Transportation Reform: Restore Local Control, Accountability
By Ross Kesceg
Empower Texans
February 16, 2015
Before throwing more tax money at a misunderstood transportation crisis, the legislature should first maximize the effectiveness of existing funds. But in addition to placing restrictions on how tax dollars are used, the legislature should also restrict the ability of regional governments to undermine sound policy.
The culprits behind most of Texas’ non-road transportation waste are Metropolitan Planning Organizations (MPOs). They are federally mandated planning bureaucracies that have taken control of “voluntary” regional governments created by the legislature, such as the North Central Texas Council of Governments (NCTCOG). COGs claim to help local governments coordinate projects, but in reality, they are an unnecessary layer of government one-step removed from voters that takes power away from locally elected officials.
MPOs enable Washington, D.C. to indirectly control all transportation policy. They also give political cover to liberal-leaning local politicians. Although MPO voting members include locally elected officials from larger member cities, they also include bureaucrats from transit agencies, toll authorities and TxDOT. In any case, none of the voting members are elected by voters to serve on the MPO, yet they wield near-dictatorial control over funding for every transportation project in their region.
This regional approval process takes control away from locally elected officials by placing a middleman between the legislature, TxDOT and local governments. In order for a transportation project to be included in Texas’ federally mandated transportation improvement plan (STIP), an MPO must first approve the project.
MPOs ultimately shield policy culpability from voters because local officials can simply blame the MPO, who voters do not elect, for transportation waste like TexRail in Tarrant County.
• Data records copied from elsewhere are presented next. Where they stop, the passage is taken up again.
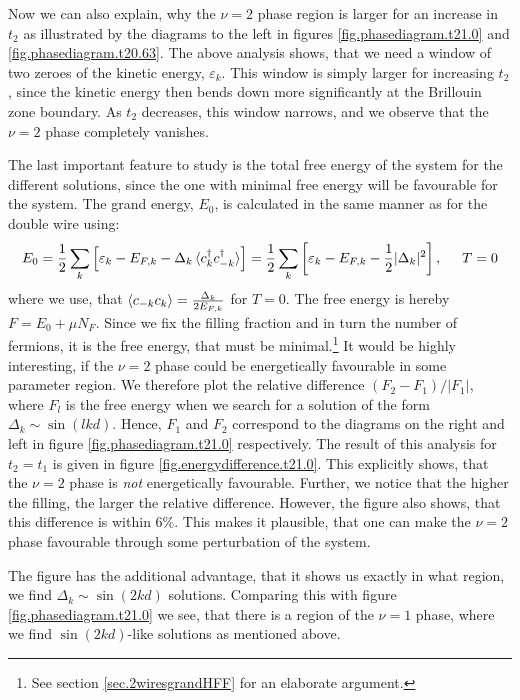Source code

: Now we can also explain, why the $\nu = 2$ phase region is larger for an increase in $t_2$ as illustrated by the diagrams to the left in figures \ref{fig.phasediagram.t21.0} and \ref{fig.phasediagram.t20.63}. The above analysis shows, that we need a window of two zeroes of the kinetic energy, $\varepsilon_k$. This window is simply larger for increasing $t_2$, since the kinetic energy then bends down more significantly at the Brillouin zone boundary. As $t_2$ decreases, this window narrows, and we observe that the $\nu = 2$ phase completely vanishes. 

The last important feature to study is the total free energy of the system for the different solutions, since the one with minimal free energy will be favourable for the system. The grand energy, $E_0$, is calculated in the same manner as for the double wire using:
\begin{equation}
E_0 = \frac{1}{2}\sum_k \left[\varepsilon_k - E_{F,k} - \Delta_k\braket{c^\dagger_{k}c^\dagger_{-k}}\right] = \frac{1}{2}\sum_k \left[\varepsilon_k - E_{F,k} - \frac{1}{2}|\Delta_k|^2\right], \hspace{0.5cm} T = 0
\label{eq.groundstategrandenergy.sumformula}
\end{equation}
where we use, that $\braket{c_{-k}c_k} = \frac{\Delta_k}{2E_{F,k}}$ for $T = 0$. The free energy is hereby $F = E_0 + \mu N_F$. Since we fix the filling fraction and in turn the number of fermions, it is the free energy, that must be minimal.\footnote{See section \ref{sec.2wiresgrandHFF} for an elaborate argument.}  It would be highly interesting, if the $\nu = 2$ phase could be energetically favourable in some parameter region. We therefore plot the relative difference $(F_2 - F_1)/|F_1|$, where $F_l$ is the free energy when we search for a solution of the form $\Delta_k \sim \sin(lkd)$. Hence, $F_1$ and $F_2$ correspond to the diagrams on the right and left in figure \ref{fig.phasediagram.t21.0} respectively. The result of this analysis for $t_2 = t_1$ is given in figure \ref{fig.energydifference.t21.0}. This explicitly shows, that the $\nu = 2$ phase is \textit{not} energetically favourable. Further, we notice that the higher the filling, the larger the relative difference. However, the figure also shows, that this difference is within $6\%$. This makes it plausible, that one can make the $\nu = 2$ phase favourable through some perturbation of the system. 

The figure has the additional advantage, that it shows us exactly in what region, we find $\Delta_k \sim \sin(2kd)$ solutions. Comparing this with figure \ref{fig.phasediagram.t21.0} we see, that there is a region of the $\nu = 1$ phase, where we find $\sin(2kd)$-like solutions as mentioned above. 

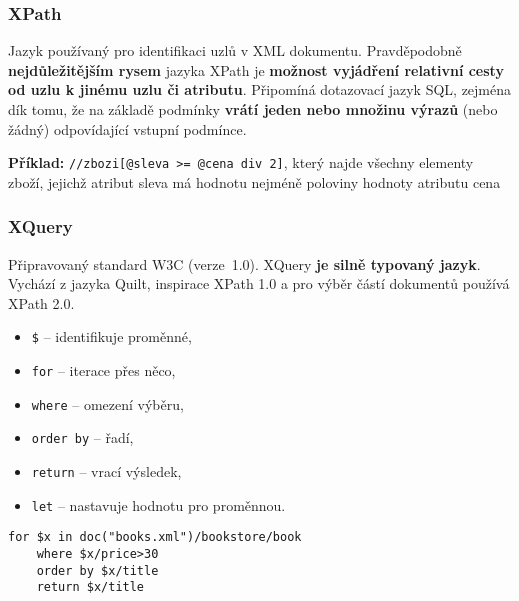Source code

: \subsubsection{XPath}
Jazyk používaný pro identifikaci uzlů v XML dokumentu. Pravděpodobně \textbf{nejdůležitějším rysem} jazyka XPath je \textbf{možnost vyjádření relativní cesty od uzlu k jinému uzlu či atributu}. Připomíná dotazovací jazyk SQL, zejména dík tomu, že na základě podmínky \textbf{vrátí jeden nebo množinu výrazů} (nebo žádný) odpovídající vstupní podmínce.

\textbf{Příklad:} \texttt{//zbozi[@sleva >= @cena div 2]}, který najde všechny elementy zboží, jejichž atribut sleva má hodnotu nejméně poloviny hodnoty atributu cena

\subsubsection{XQuery}
Připravovaný standard W3C (verze 1.0). XQuery \textbf{je silně typovaný jazyk}. Vychází z jazyka Quilt, inspirace XPath 1.0 a pro výběr částí dokumentů používá XPath 2.0.
\bigskip\\
\begin{minipage}[t]{0.5\textwidth}
	\begin{itemize}
		\item \texttt{\$} -- identifikuje proměnné,
		\item \texttt{for} -- iterace přes něco,
		\item \texttt{where} -- omezení výběru,
		\item \texttt{order by} -- řadí,
		\item \texttt{return} -- vrací výsledek,
		\item \texttt{let} -- nastavuje hodnotu pro proměnnou.
	\end{itemize}
\end{minipage}
\begin{minipage}[t]{0.5\textwidth}
	\begin{verbatim}
for $x in doc("books.xml")/bookstore/book
	where $x/price>30
	order by $x/title
	return $x/title
	\end{verbatim}
\end{minipage}
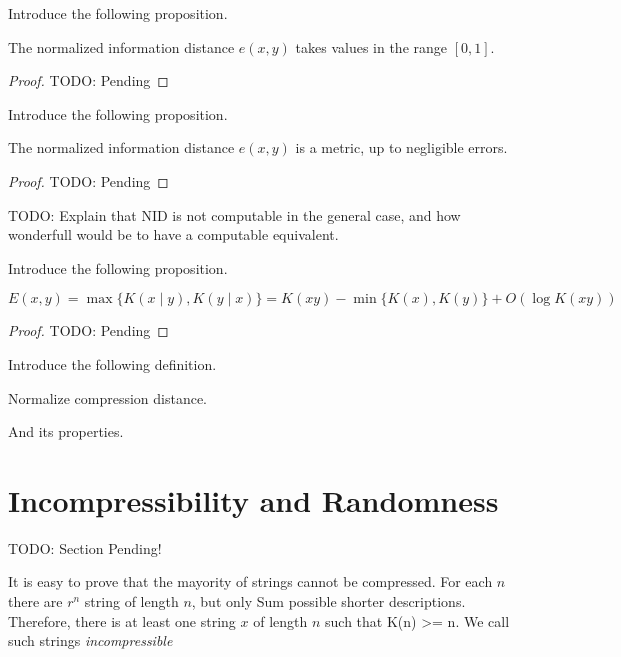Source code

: {\color{red} Introduce the following proposition.}

\begin{proposition}
\label{prop:ncd_between_zero_and_one}
The normalized information distance $e(x, y)$ takes values in the range $[0, 1]$.
\end{proposition}
\begin{proof}
{\color{red} TODO: Pending}
\end{proof}

{\color{red} Introduce the following proposition.}

\begin{proposition}
The normalized information distance $e(x, y)$ is a metric, up to negligible errors.
\end{proposition}
\begin{proof}
{\color{red} TODO: Pending}
\end{proof}

{\color{red} TODO: Explain that NID is not computable in the general case, and how wonderfull would be to have a computable equivalent.}

{\color{red} Introduce the following proposition.}

\begin{proposition}
\[
E(x, y) = \max\{ K(x \mid y), K(y \mid x) \} = K(xy) - \min\{ K(x), K(y) \} + O(\log K(xy) )
\]
\end{proposition}
\begin{proof}
{\color{red} TODO: Pending}
\end{proof}

{\color{red} Introduce the following definition.}

\begin{definition}
Normalize compression distance.
\end{definition}

{\color{red} And its properties.}


%
%

\section{Incompressibility and Randomness}
\label{sec:incompressibility_randomness}

{\color{red} TODO: Section Pending!}

It is easy to prove that the mayority of strings cannot be compressed. For each $n$ there are $r^n$ string of length $n$, but only Sum possible shorter descriptions. Therefore, there is at least one string $x$ of length $n$ such that K(n) >= n. We call such strings \emph{incompressible}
Local officials are often fearful of opposing wasteful projects because doing so jeopardizes other necessary items from being approved.
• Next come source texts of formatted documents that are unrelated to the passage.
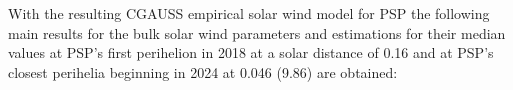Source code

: 
With the resulting CGAUSS empirical solar wind model for PSP the following main results for the bulk solar wind parameters and estimations for their median values at PSP’s first perihelion in 2018 at a solar distance of \SI{0.16}{\au} and at PSP’s closest perihelia beginning in 2024 at \SI{0.046}{\au} (\SI{9.86}{\Rs}) are obtained:
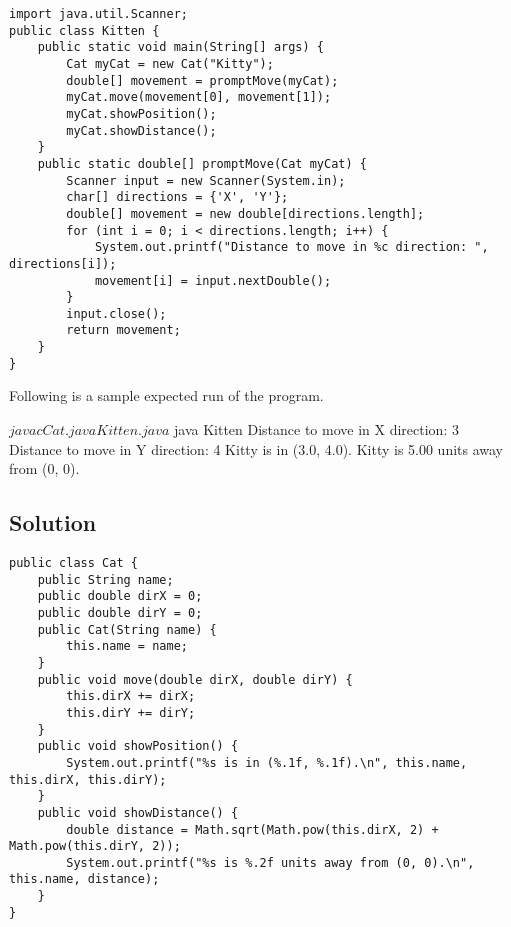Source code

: \lstset{caption=}
\lstset{language=Java,tabsize=4}
\begin{lstlisting}
import java.util.Scanner;
public class Kitten {
	public static void main(String[] args) {
		Cat myCat = new Cat("Kitty");
		double[] movement = promptMove(myCat);
		myCat.move(movement[0], movement[1]);
		myCat.showPosition();
		myCat.showDistance();
	}
	public static double[] promptMove(Cat myCat) {
		Scanner input = new Scanner(System.in);
		char[] directions = {'X', 'Y'};
		double[] movement = new double[directions.length];
		for (int i = 0; i < directions.length; i++) {
			System.out.printf("Distance to move in %c direction: ", directions[i]);
			movement[i] = input.nextDouble();
		}
		input.close();
		return movement;
	}
}
\end{lstlisting}

\newpage

Following is a sample expected run of the program.

\begin{terminal}
$ javac Cat.java Kitten.java
$ java Kitten
Distance to move in X direction: 3
Distance to move in Y direction: 4
Kitty is in (3.0, 4.0).
Kitty is 5.00 units away from (0, 0).
\end{terminal}

\subsection*{Solution}

\lstset{language=Java,tabsize=4}
\begin{lstlisting}
public class Cat {
	public String name;
	public double dirX = 0;
	public double dirY = 0;
	public Cat(String name) {
		this.name = name;
	}
	public void move(double dirX, double dirY) {
		this.dirX += dirX;
		this.dirY += dirY;
	}
	public void showPosition() {
		System.out.printf("%s is in (%.1f, %.1f).\n", this.name, this.dirX, this.dirY);
	}
	public void showDistance() {
		double distance = Math.sqrt(Math.pow(this.dirX, 2) + Math.pow(this.dirY, 2));
		System.out.printf("%s is %.2f units away from (0, 0).\n", this.name, distance);
	}
}
\end{lstlisting}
In other words, the MPO can hold TxDOT funds hostage if a city official speaks out in opposition. This puts city officials at odds with whatever select group of politicians and bureaucrats serve on an MPO as voting members. As a result, local officials remain largely silent, standing by in omission to rampant taxpayer abuse.
First and foremost, the legislature should restrict how MPOs use all state and federal funds, which would minimize the amount of tax dollars flowing through MPOs to non-road waste. MPOs have already admitted that Proposition 1 money will simply replace funds that aren’t currently restricted, essentially freeing up more financing for toll roads and trains. This is why state-imposed restrictions on all funds are vital.
The state cannot untie the strings attached to federal funds with state law, but it does have absolute dominion over TxDOT through which the bulk of funds flow, and can restrict the scope of projects it funds in partnership with MPOs.
The legislature should also remove the policy-making authority of MPOs and COGs. Again, the state can’t re-write federal law, but it can control what authority COGs exercise in addition to how they direct tax dollars. If COGs refuse to comply, the state can withhold its contribution to a COG’s budget—the NCTCOG has an annual budget of $173 million.
COGs and MPOs are now pushing to expand their reach to include economic development. If the legislature refuses to restrict the current authority they wield, county and local sovereignty may be lost altogether. Only the officials vested with local governing authority and elected by voters should govern, not amorphous, appointed bodies of select politicians, transit agencies and unelected bureaucrats.
Regional governments are wasteful, redundant and bureaucratic intermediaries. It’s time the Republican-led legislature reins them in, before they become too big to tame. After all, complexity is the enemy of transparency, and MPOs have made transportation policy hopelessly complex.